**DATA FOR PROCESSING:**

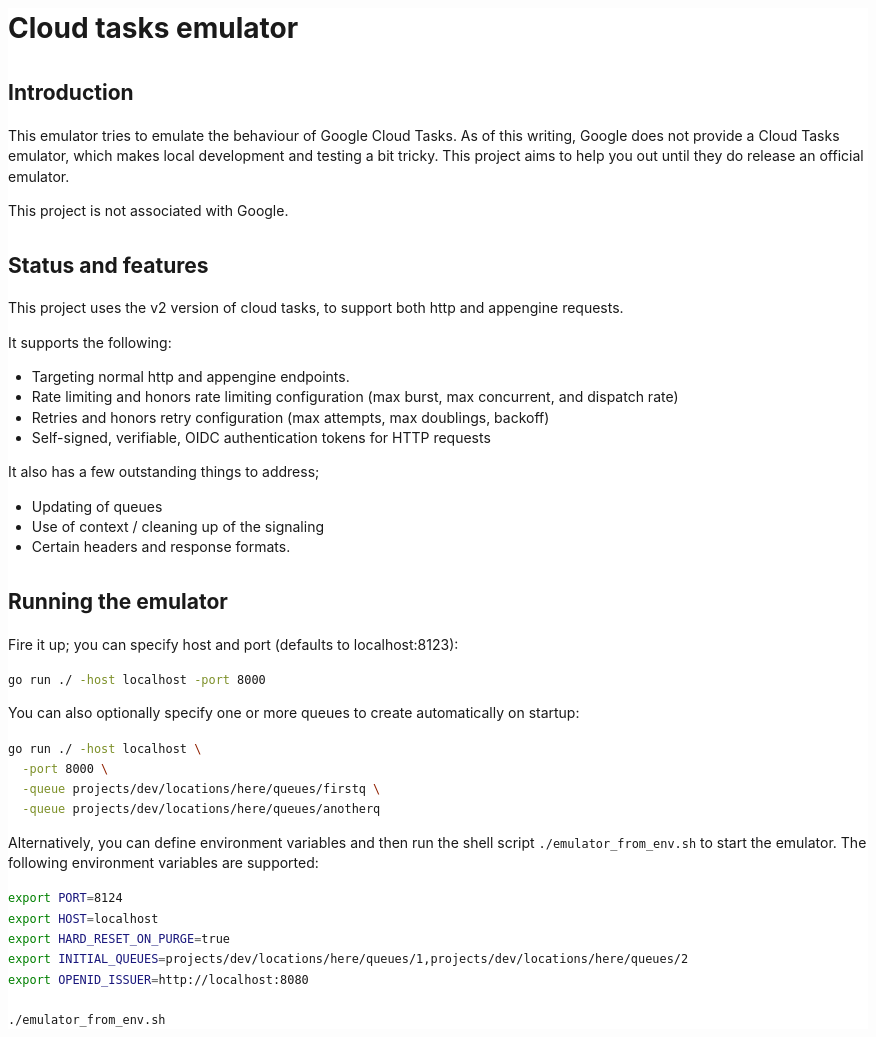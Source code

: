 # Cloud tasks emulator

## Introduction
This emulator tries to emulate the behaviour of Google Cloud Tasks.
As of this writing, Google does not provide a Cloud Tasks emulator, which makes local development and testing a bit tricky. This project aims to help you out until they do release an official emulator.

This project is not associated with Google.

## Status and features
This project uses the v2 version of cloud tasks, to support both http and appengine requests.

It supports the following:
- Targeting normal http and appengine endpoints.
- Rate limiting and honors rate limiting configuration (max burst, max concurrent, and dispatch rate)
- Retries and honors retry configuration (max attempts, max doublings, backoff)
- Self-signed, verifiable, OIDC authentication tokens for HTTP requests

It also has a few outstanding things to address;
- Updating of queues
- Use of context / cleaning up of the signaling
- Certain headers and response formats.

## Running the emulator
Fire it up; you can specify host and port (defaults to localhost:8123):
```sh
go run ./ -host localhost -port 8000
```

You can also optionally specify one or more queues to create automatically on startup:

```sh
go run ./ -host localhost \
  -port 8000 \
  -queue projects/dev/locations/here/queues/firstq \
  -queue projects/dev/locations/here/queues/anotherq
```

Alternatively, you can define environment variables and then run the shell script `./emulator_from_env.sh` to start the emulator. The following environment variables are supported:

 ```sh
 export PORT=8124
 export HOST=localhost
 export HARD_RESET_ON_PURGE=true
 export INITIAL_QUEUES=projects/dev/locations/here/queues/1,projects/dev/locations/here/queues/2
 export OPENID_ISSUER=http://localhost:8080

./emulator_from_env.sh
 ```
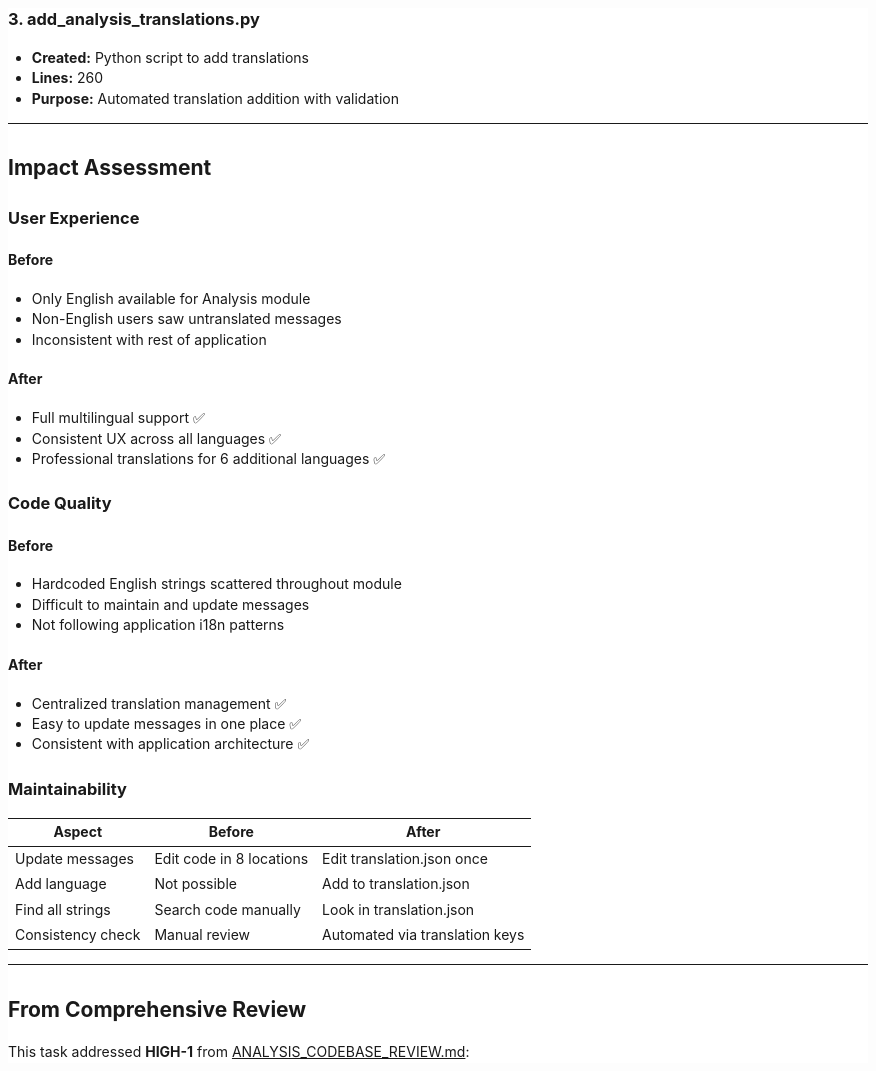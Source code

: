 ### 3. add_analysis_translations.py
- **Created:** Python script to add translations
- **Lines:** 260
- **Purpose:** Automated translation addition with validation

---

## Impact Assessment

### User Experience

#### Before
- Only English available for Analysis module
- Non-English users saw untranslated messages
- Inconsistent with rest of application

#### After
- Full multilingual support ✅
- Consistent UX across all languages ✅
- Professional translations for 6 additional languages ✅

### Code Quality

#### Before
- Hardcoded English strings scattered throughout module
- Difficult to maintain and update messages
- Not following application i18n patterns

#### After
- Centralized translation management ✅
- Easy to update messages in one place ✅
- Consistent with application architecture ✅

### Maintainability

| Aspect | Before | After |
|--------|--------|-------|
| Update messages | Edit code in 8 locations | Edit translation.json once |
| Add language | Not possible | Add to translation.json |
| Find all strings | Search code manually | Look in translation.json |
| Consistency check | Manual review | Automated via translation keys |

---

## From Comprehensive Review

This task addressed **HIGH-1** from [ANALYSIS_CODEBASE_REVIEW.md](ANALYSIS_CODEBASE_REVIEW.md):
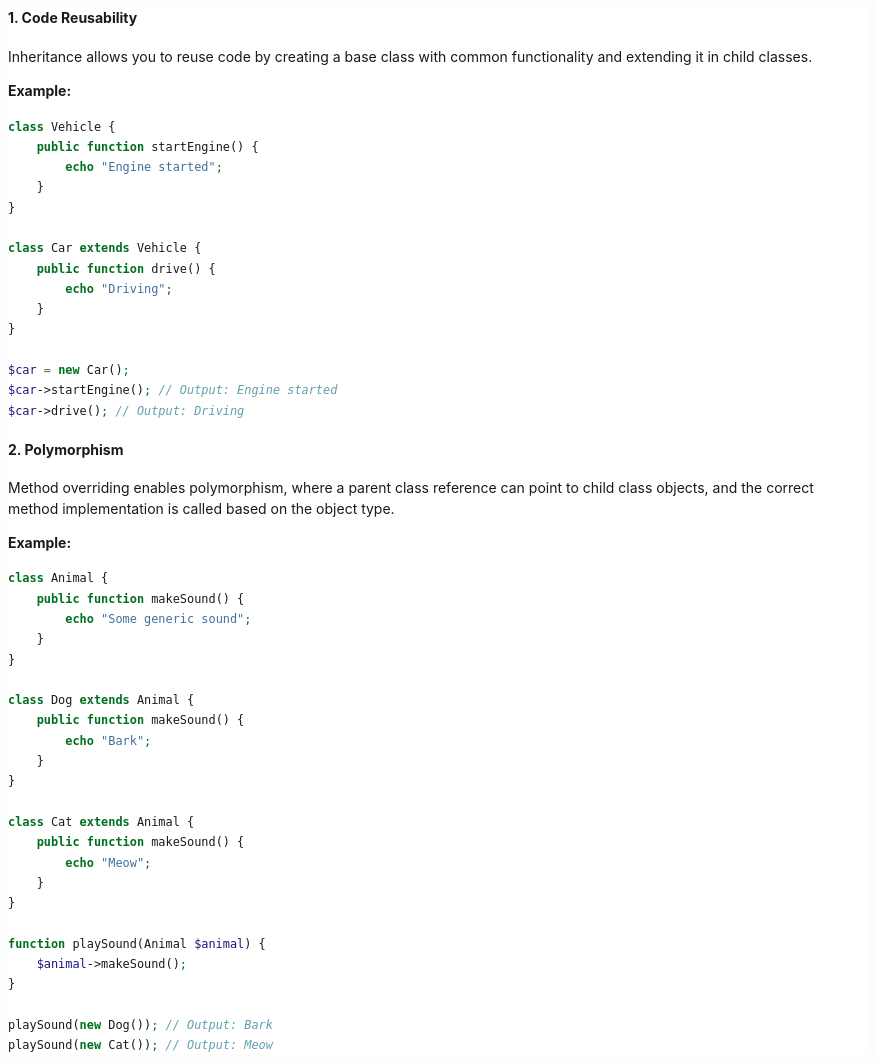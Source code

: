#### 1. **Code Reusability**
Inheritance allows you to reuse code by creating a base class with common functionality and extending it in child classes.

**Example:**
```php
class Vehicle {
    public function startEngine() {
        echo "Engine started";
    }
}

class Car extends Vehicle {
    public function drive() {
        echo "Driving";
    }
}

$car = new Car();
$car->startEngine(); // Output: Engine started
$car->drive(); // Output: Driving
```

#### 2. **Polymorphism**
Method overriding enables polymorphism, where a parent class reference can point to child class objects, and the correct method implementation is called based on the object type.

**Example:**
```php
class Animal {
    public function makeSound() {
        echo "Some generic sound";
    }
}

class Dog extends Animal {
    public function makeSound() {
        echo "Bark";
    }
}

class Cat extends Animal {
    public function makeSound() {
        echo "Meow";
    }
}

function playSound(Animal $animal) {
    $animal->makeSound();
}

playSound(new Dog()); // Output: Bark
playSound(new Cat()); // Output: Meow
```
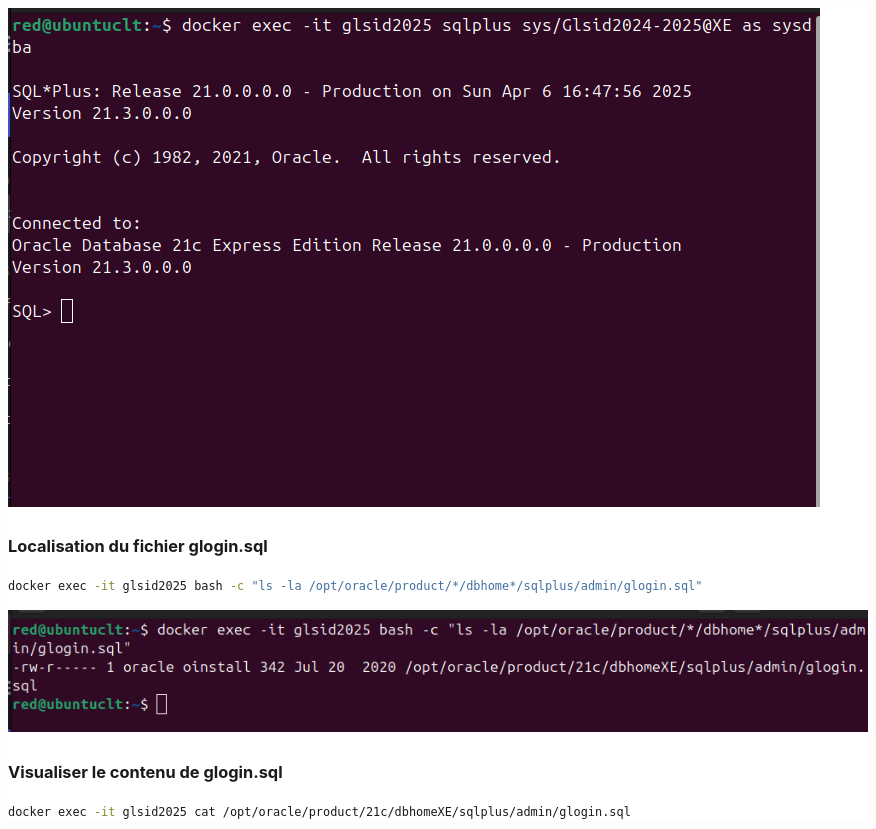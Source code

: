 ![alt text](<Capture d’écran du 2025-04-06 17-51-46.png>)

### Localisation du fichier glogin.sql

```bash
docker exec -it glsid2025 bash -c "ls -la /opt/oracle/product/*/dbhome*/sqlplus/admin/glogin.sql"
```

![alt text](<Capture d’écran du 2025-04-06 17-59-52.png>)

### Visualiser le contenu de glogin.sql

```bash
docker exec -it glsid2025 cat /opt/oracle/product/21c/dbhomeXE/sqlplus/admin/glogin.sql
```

**EXERCISE AIM:** How many lines in the records above contain the word "module"? Answer with the number only.

**YOUR SOLUTION:** 2